Located near the Fiske Planetarium on CU Boulder’s beautiful campus, the Regent Underpass is a high-traffic passage for students which provides an interesting opportunity for public artwork.

Spearheaded by artists Martha Russo and Bruce Price, this project is a large-scale collaboration between multiple CU Boulder departments, working professionals, artists, and Colorado businesses, all to share a celebration of the significant contribution CU Boulder has made to space exploration.

About the Site:

The Regent Underpass is the east entrance to a pedestrian pathway that stretches across the CU Boulder campus. In 1986, markers representing the planets were added to the path-way as a memorial to astronaut and CU alum, Ellison Onizuka. The underpass is situated between the planetary markers for Mars and Jupiter.

About the Art:

The asteroid belt within our solar systems falls exactly in this same area, between Mars and Jupiter. The SpaceTime Underpass project has been influenced by this relationship and will be furnished with colored concrete relief panels, textured with 3D topographical date from two dwarf: Ceres & Vesta. These are the two largest objects within the belt, and were visited recently by the NASA JPL Dawn Mission space probe.

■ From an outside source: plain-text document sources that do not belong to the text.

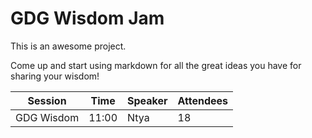# GDG Wisdom Jam
 
This is an awesome project.

Come up and start using markdown for all the great ideas you have for sharing your wisdom!

| Session | Time | Speaker | Attendees |
| --- | --- | --- | --- | 
| GDG Wisdom | 11:00 | Ntya | 18 |

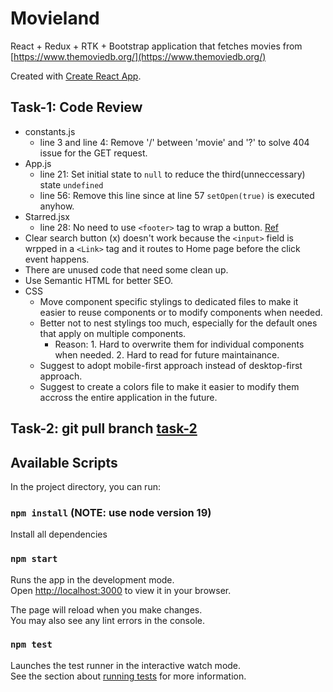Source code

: # Movieland 

React + Redux + RTK + Bootstrap application that fetches movies from [https://www.themoviedb.org/](https://www.themoviedb.org/)

Created with [Create React App](https://github.com/facebook/create-react-app).

## Task-1: Code Review
- constants.js
  - line 3 and line 4: Remove '/' between 'movie' and '?' to solve 404 issue for the GET request.
- App.js
  - line 21: Set initial state to `null` to reduce the third(unneccessary) state `undefined`
  - line 56: Remove this line since at line 57 `setOpen(true)` is executed anyhow.
- Starred.jsx
  - line 28: No need to use `<footer>` tag to wrap a button. [Ref](https://developer.mozilla.org/en-US/docs/Web/HTML/Element/footer)
- Clear search button (x) doesn't work because the `<input>` field is wrpped in a `<Link>` tag and it routes to Home page before the click event happens.
- There are unused code that need some clean up.
- Use Semantic HTML for better SEO.
- CSS
  - Move component specific stylings to dedicated files to make it easier to reuse components or to modify components when needed.
  - Better not to nest stylings too much, especially for the default ones that apply on multiple components.
    - Reason: 1. Hard to overwrite them for individual components when needed. 2. Hard to read for future maintainance.
  - Suggest to adopt mobile-first approach instead of desktop-first approach.
  - Suggest to create a colors file to make it easier to modify them accross the entire application in the future.
## Task-2: git pull branch [task-2](https://github.com/norraVarg/leo-vegas-test/tree/task-2)
## Available Scripts

In the project directory, you can run:

### `npm install` (NOTE: use node version 19)

Install all dependencies

### `npm start`

Runs the app in the development mode.\
Open [http://localhost:3000](http://localhost:3000) to view it in your browser.

The page will reload when you make changes.\
You may also see any lint errors in the console.

### `npm test`

Launches the test runner in the interactive watch mode.\
See the section about [running tests](https://facebook.github.io/create-react-app/docs/running-tests) for more information.
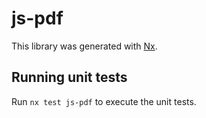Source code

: # js-pdf

This library was generated with [Nx](https://nx.dev).

## Running unit tests

Run `nx test js-pdf` to execute the unit tests.
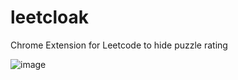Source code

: # leetcloak
Chrome Extension for Leetcode to hide puzzle rating

![image](https://github.com/projection-error/leetcloak/assets/84434778/51be62fc-7db3-4210-8802-d44a4c77138b)
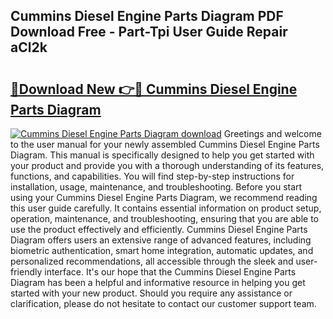 ## Cummins Diesel Engine Parts Diagram PDF Download Free - Part-Tpi User Guide Repair aCl2k

# <h2><a href="http://dfkh2f.blite.top/?on=Cummins+Diesel+Engine+Parts+Diagram">🔗Download New 👉🔴 Cummins Diesel Engine Parts Diagram</a></h2>

[![Cummins Diesel Engine Parts Diagram download](https://i.imgur.com/lujVjoI.png)](http://dfkh2f.blite.top/?on=Cummins+Diesel+Engine+Parts+Diagram)
Greetings and welcome to the user manual for your newly assembled Cummins Diesel Engine Parts Diagram. This manual is specifically designed to help you get started with your product and provide you with a thorough understanding of its features, functions, and capabilities. You will find step-by-step instructions for installation, usage, maintenance, and troubleshooting. Before you start using your Cummins Diesel Engine Parts Diagram, we recommend reading this user guide carefully. It contains essential information on product setup, operation, maintenance, and troubleshooting, ensuring that you are able to use the product effectively and efficiently. Cummins Diesel Engine Parts Diagram offers users an extensive range of advanced features, including biometric authentication, smart home integration, automatic updates, and personalized recommendations, all accessible through the sleek and user-friendly interface. It's our hope that the Cummins Diesel Engine Parts Diagram has been a helpful and informative resource in helping you get started with your new product. Should you require any assistance or clarification, please do not hesitate to contact our customer support team.
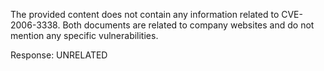 The provided content does not contain any information related to CVE-2006-3338. Both documents are related to company websites and do not mention any specific vulnerabilities.

Response: UNRELATED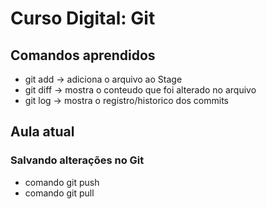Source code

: # Curso Digital: Git

## Comandos aprendidos
* git add -> adiciona o arquivo ao Stage
* git diff -> mostra o conteudo que foi alterado no arquivo
* git log -> mostra o registro/historico dos commits

## Aula atual
### Salvando alterações no Git

* comando git push
* comando git pull
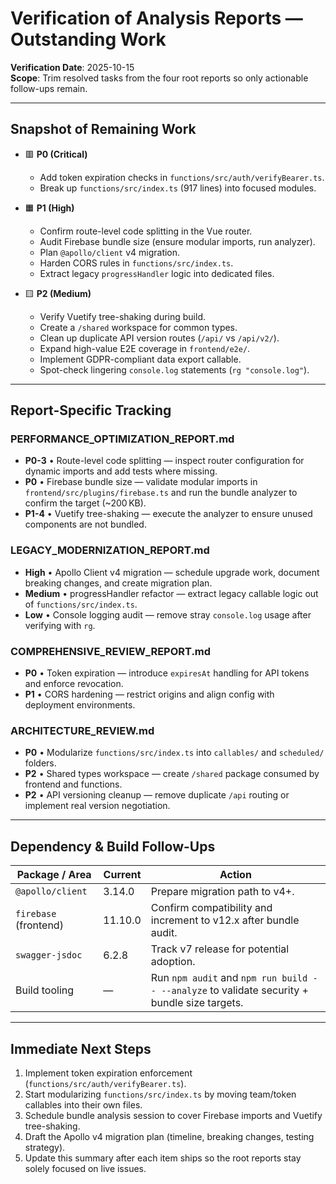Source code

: # Verification of Analysis Reports — Outstanding Work

**Verification Date**: 2025-10-15  
**Scope**: Trim resolved tasks from the four root reports so only actionable follow-ups remain.

---

## Snapshot of Remaining Work

- 🟥 **P0 (Critical)**  
  - Add token expiration checks in `functions/src/auth/verifyBearer.ts`.  
  - Break up `functions/src/index.ts` (917 lines) into focused modules.

- 🟧 **P1 (High)**  
  - Confirm route-level code splitting in the Vue router.  
  - Audit Firebase bundle size (ensure modular imports, run analyzer).  
  - Plan `@apollo/client` v4 migration.  
  - Harden CORS rules in `functions/src/index.ts`.  
  - Extract legacy `progressHandler` logic into dedicated files.

- 🟨 **P2 (Medium)**  
  - Verify Vuetify tree-shaking during build.  
  - Create a `/shared` workspace for common types.  
  - Clean up duplicate API version routes (`/api/` vs `/api/v2/`).  
  - Expand high-value E2E coverage in `frontend/e2e/`.  
  - Implement GDPR-compliant data export callable.  
  - Spot-check lingering `console.log` statements (`rg "console.log"`).

---

## Report-Specific Tracking

### PERFORMANCE_OPTIMIZATION_REPORT.md

- **P0-3** • Route-level code splitting — inspect router configuration for dynamic imports and add tests where missing.  
- **P0** • Firebase bundle size — validate modular imports in `frontend/src/plugins/firebase.ts` and run the bundle analyzer to confirm the target (~200 KB).  
- **P1-4** • Vuetify tree-shaking — execute the analyzer to ensure unused components are not bundled.

### LEGACY_MODERNIZATION_REPORT.md

- **High** • Apollo Client v4 migration — schedule upgrade work, document breaking changes, and create migration plan.  
- **Medium** • progressHandler refactor — extract legacy callable logic out of `functions/src/index.ts`.  
- **Low** • Console logging audit — remove stray `console.log` usage after verifying with `rg`.

### COMPREHENSIVE_REVIEW_REPORT.md

- **P0** • Token expiration — introduce `expiresAt` handling for API tokens and enforce revocation.  
- **P1** • CORS hardening — restrict origins and align config with deployment environments.

### ARCHITECTURE_REVIEW.md

- **P0** • Modularize `functions/src/index.ts` into `callables/` and `scheduled/` folders.  
- **P2** • Shared types workspace — create `/shared` package consumed by frontend and functions.  
- **P2** • API versioning cleanup — remove duplicate `/api` routing or implement real version negotiation.

---

## Dependency & Build Follow-Ups

| Package / Area | Current | Action |
|----------------|---------|--------|
| `@apollo/client` | 3.14.0 | Prepare migration path to v4+. |
| `firebase` (frontend) | 11.10.0 | Confirm compatibility and increment to v12.x after bundle audit. |
| `swagger-jsdoc` | 6.2.8 | Track v7 release for potential adoption. |
| Build tooling | — | Run `npm audit` and `npm run build -- --analyze` to validate security + bundle size targets. |

---

## Immediate Next Steps

1. Implement token expiration enforcement (`functions/src/auth/verifyBearer.ts`).  
2. Start modularizing `functions/src/index.ts` by moving team/token callables into their own files.  
3. Schedule bundle analysis session to cover Firebase imports and Vuetify tree-shaking.  
4. Draft the Apollo v4 migration plan (timeline, breaking changes, testing strategy).  
5. Update this summary after each item ships so the root reports stay solely focused on live issues.
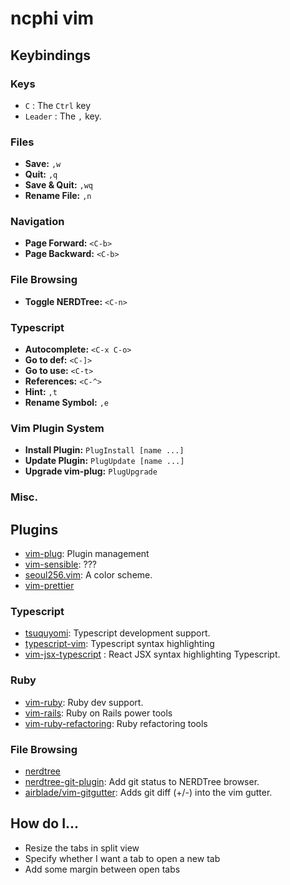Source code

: # ncphi vim 

## Keybindings
### Keys
* `C` : The `Ctrl` key
* `Leader` : The `,` key.

### Files
* **Save:** `,w`
* **Quit:** `,q`
* **Save & Quit:** `,wq`
* **Rename File:** `,n`

### Navigation

* **Page Forward:** `<C-b>`
* **Page Backward:** `<C-b>`

### File Browsing 

* **Toggle NERDTree:** `<C-n>`

### Typescript

* **Autocomplete:** `<C-x C-o>`
* **Go to def:** `<C-]>`
* **Go to use:** `<C-t>`
* **References:** `<C-^>`
* **Hint:** `,t`
* **Rename Symbol:** `,e`

### Vim Plugin System

* **Install Plugin:** `PlugInstall [name ...]`
* **Update Plugin:** `PlugUpdate [name ...]`
* **Upgrade vim-plug:** `PlugUpgrade`

### Misc.


## Plugins 

* [vim-plug](https://github.com/junegunn/vim-plug): Plugin management
* [vim-sensible](https://github.com/tpope/vim-sensible): ???
* [seoul256.vim](https://github.com/junegunn/seoul256.vim): A color scheme.
* [vim-prettier](https://github.com/prettier/vim-prettier)

### Typescript
* [tsuquyomi](https://github.com/Quramy/tsuquyomi): Typescript development 
  support.
* [typescript-vim](https://github.com/leafgarland/typescript-vim):
  Typescript syntax highlighting
* [vim-jsx-typescript](https://github.com/peitalin/vim-jsx-typescript)
  : React JSX syntax highlighting Typescript.

### Ruby
* [vim-ruby](https://github.com/vim-ruby/vim-ruby): Ruby dev support.
* [vim-rails](https://github.com/tpope/vim-rails): Ruby on Rails 
  power tools
* [vim-ruby-refactoring](https://github.com/ecomba/vim-ruby-refactoring): Ruby refactoring tools

### File Browsing
* [nerdtree](https://github.com/scrooloose/nerdtree)
* [nerdtree-git-plugin](https://github.com/Xuyuanp/nerdtree-git-plugin): Add git status to NERDTree browser.
* [airblade/vim-gitgutter](https://github.com/airblade/vim-gitgutter): Adds
  git diff (+/-) into the vim gutter.

## How do I...


* Resize the tabs in split view
* Specify whether I want a tab to open a new tab
* Add some margin between open tabs

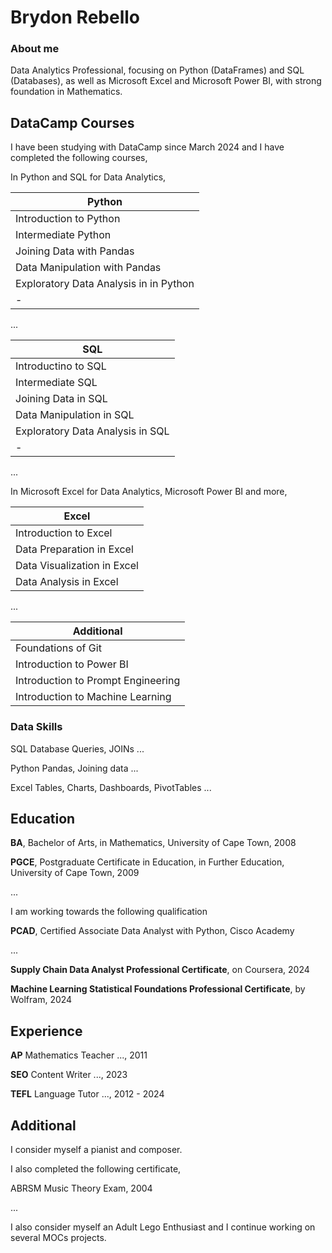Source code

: # Brydon Rebello

### About me

Data Analytics Professional, focusing on Python (DataFrames) and SQL (Databases), as well as Microsoft Excel and Microsoft Power BI, with strong foundation in Mathematics.


## DataCamp Courses
I have been studying with DataCamp since March 2024 and I have completed the following courses,

In Python and SQL for Data Analytics,

| Python |
| --- |
| Introduction to Python |
| Intermediate Python |
| Joining Data with Pandas |
| Data Manipulation with Pandas |
| Exploratory Data Analysis in in Python |
| - |

...

| SQL |
| --- |
| Introductino to SQL |
| Intermediate SQL |
| Joining Data in SQL |
| Data Manipulation in SQL |
| Exploratory Data Analysis in SQL |
| - |

...

In Microsoft Excel for Data Analytics, Microsoft Power BI and more,

| Excel |
| --- |
| Introduction to Excel |
| Data Preparation in Excel |
| Data Visualization in Excel |
| Data Analysis in Excel |

...

| Additional |
| --- | 
| Foundations of Git |
| Introduction to Power BI |
| Introduction to Prompt Engineering |
| Introduction to Machine Learning |


### Data Skills

SQL Database Queries, JOINs ...

Python Pandas, Joining data ...

Excel Tables, Charts, Dashboards, PivotTables ...

## Education

**BA**, Bachelor of Arts, in Mathematics, University of Cape Town, 2008

**PGCE**, Postgraduate Certificate in Education, in Further Education, University of Cape Town, 2009

...

I am working towards the following qualification

**PCAD**, Certified Associate Data Analyst with Python, Cisco Academy

...

**Supply Chain Data Analyst Professional Certificate**, on Coursera, 2024

**Machine Learning Statistical Foundations Professional Certificate**, by Wolfram, 2024

## Experience

**AP** Mathematics Teacher ..., 2011

**SEO** Content Writer ..., 2023

**TEFL** Language Tutor ..., 2012 - 2024

## Additional

I consider myself a pianist and composer. 

I also completed the following certificate,

ABRSM Music Theory Exam, 2004

...

I also consider myself an Adult Lego Enthusiast and I continue working on several MOCs projects.
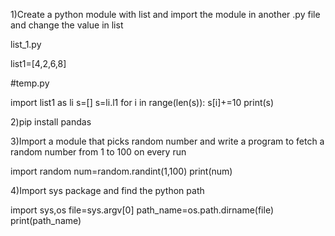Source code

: 1)Create a python module with list and import the module in another .py file and change the value in list

list_1.py

list1=[4,2,6,8]

#temp.py

import list1 as li
s=[]
s=li.l1
for i in range(len(s)):
s[i]+=10
print(s)

2)pip install pandas

3)Import a module that picks random number and write a program to fetch a random number from 1 to 100 on every run

import random
num=random.randint(1,100)
print(num)

4)Import sys package and find the python path

import sys,os
file=sys.argv[0]
path_name=os.path.dirname(file)
print(path_name)
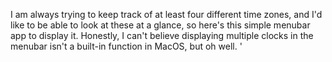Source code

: I am always trying to keep track of at least four different time zones, and I'd like to be able to look at these at a glance, so here's this simple menubar app to display it. Honestly, I can't believe displaying multiple clocks in the menubar isn't a built-in function in MacOS, but oh well. '
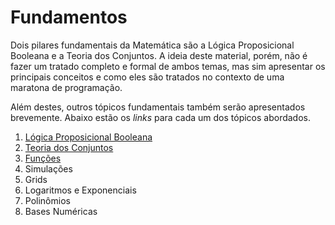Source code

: Fundamentos
===========

Dois pilares fundamentais da Matemática são a Lógica Proposicional Booleana e a Teoria dos 
Conjuntos. A ideia deste material, porém, não é fazer um tratado completo e formal de ambos
temas, mas sim apresentar os principais conceitos e como eles são tratados no contexto de
uma maratona de programação.

Além destes, outros tópicos fundamentais também serão apresentados brevemente. Abaixo estão
os _links_ para cada um dos tópicos abordados.

1. [Lógica Proposicional Booleana](Logica.md)
1. [Teoria dos Conjuntos](Conjuntos.md)
1. [Funções](Funcoes.md)
1. Simulações
1. Grids
1. Logaritmos e Exponenciais
1. Polinômios
1. Bases Numéricas
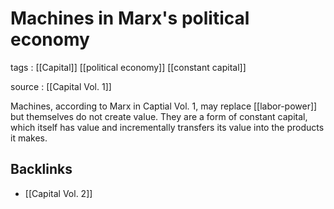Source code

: # Machines in Marx's political economy

tags
: [[Capital]] [[political economy]] [[constant capital]]

source
: [[Capital Vol. 1]]

Machines, according to Marx in Captial Vol. 1, may replace [[labor-power]] but themselves do not create value. They are a form of constant capital, which itself has value and incrementally transfers its value into the products it makes.


<a id="org6282d35"></a>

## Backlinks

-   [[Capital Vol. 2]]
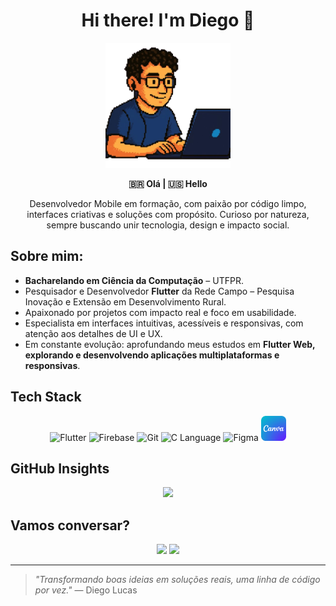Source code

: <h1 align="center">Hi there! I'm Diego 👋</h1>

<p align="center">
  <img src="assets/images/diego_8_bit.png" width="200" title="Diego"/>
</p>

<p align="center">
  <strong>🇧🇷 Olá | 🇺🇸 Hello</strong>
</p>

<p align="center">
  Desenvolvedor Mobile em formação, com paixão por código limpo, interfaces criativas e soluções com propósito.  
  Curioso por natureza, sempre buscando unir tecnologia, design e impacto social.
</p>

## Sobre mim:

- **Bacharelando em Ciência da Computação** – UTFPR.  
- Pesquisador e Desenvolvedor **Flutter** da Rede Campo – Pesquisa Inovação e Extensão em Desenvolvimento Rural.  
- Apaixonado por projetos com impacto real e foco em usabilidade.  
- Especialista em interfaces intuitivas, acessíveis e responsivas, com atenção aos detalhes de UI e UX.  
- Em constante evolução: aprofundando meus estudos em **Flutter Web, explorando e desenvolvendo aplicações multiplataformas e responsivas**.  

## Tech Stack

<p align="center">
  <img src="https://cdn.jsdelivr.net/gh/devicons/devicon/icons/flutter/flutter-original.svg" width="40" title="Flutter"/>
  <img src="https://cdn.jsdelivr.net/gh/devicons/devicon/icons/firebase/firebase-plain.svg" width="40" title="Firebase"/>
  <img src="https://cdn.jsdelivr.net/gh/devicons/devicon/icons/git/git-original.svg" width="40" title="Git"/>
  <img src="https://cdn.jsdelivr.net/gh/devicons/devicon/icons/c/c-original.svg" width="40" title="C Language"/>
  <img src="https://cdn.jsdelivr.net/gh/devicons/devicon/icons/figma/figma-original.svg" width="40" title="Figma"/>
  <img src="assets/icons/canva_icon.png" width="40" title="Canva"/>
</p>

## GitHub Insights

<p align="center">
  <img src="https://github-readme-stats.vercel.app/api/top-langs/?username=diegodallaqua&layout=compact&langs_count=8&theme=tokyonight" />
</p>

## Vamos conversar?

<p align="center">
  <a href="mailto:dldallaquapro@gmail.com"><img src="https://img.shields.io/badge/Gmail-D14836?style=for-the-badge&logo=gmail&logoColor=white"/></a>
  <a href="https://www.linkedin.com/in/diego-dallaqua-b55755210/"><img src="https://img.shields.io/badge/LinkedIn-0A66C2?style=for-the-badge&logo=linkedin&logoColor=white"/></a>
</p>

---
> *"Transformando boas ideias em soluções reais, uma linha de código por vez."* — Diego Lucas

Below the concrete panels will be metal etched with the names of CU alumni, faculty, and staff who have advanced CU’s considerable contributions to space science and exploration. The goal of the installation is to greatly enhance the thematic quality of the pathway in the underpass.

The project will also pay homage to experimental composer John Cage, and his world-renowned piece 4’33”, a three-movement composition which instructs the performer(s) not to play their instruments for the duration of the piece. In this manner, John Cage’s work creates a space of silence which is then filled with the sounds of the environment.

Research Artifacts:

Through the exploration of techniques necessary to accomplish this project, multiple research artifacts have been produced which themselves, have grown into a multiplicity of artworks. Several of these were featured at the Boulder Museum of Contemporary Art in November of 2017.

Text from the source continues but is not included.